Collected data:
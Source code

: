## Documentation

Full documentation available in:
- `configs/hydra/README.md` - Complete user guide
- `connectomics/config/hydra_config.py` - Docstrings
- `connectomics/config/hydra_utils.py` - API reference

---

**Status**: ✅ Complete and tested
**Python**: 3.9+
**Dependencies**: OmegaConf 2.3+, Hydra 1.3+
---
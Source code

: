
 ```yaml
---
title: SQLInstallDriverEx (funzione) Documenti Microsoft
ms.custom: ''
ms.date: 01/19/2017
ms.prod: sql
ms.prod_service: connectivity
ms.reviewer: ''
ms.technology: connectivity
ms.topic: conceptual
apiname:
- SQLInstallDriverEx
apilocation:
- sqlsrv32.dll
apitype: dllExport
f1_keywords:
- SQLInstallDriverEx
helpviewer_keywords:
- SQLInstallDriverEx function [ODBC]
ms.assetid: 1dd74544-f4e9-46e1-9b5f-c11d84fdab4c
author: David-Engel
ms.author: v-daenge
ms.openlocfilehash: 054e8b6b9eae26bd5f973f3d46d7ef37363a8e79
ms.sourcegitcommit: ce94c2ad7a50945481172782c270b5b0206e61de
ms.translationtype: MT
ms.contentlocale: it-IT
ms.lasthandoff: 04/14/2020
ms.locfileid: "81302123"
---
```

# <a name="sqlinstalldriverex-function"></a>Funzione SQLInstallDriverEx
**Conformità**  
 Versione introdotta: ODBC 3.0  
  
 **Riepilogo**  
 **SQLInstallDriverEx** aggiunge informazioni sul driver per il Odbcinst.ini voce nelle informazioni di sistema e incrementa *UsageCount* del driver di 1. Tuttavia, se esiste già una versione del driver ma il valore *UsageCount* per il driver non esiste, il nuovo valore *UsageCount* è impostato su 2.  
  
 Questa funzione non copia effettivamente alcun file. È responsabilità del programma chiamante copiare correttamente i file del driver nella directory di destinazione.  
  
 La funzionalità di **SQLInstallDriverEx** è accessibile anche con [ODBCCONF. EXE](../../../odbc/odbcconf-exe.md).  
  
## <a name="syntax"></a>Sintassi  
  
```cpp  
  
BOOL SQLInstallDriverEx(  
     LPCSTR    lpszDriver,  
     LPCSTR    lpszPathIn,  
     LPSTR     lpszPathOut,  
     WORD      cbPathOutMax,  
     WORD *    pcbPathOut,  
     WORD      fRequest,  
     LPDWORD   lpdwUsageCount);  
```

Task brief: Which lines hold the word "author"? Return all of them from the records above.

Response for this exercise:
author: David-Engel
ms.author: v-daenge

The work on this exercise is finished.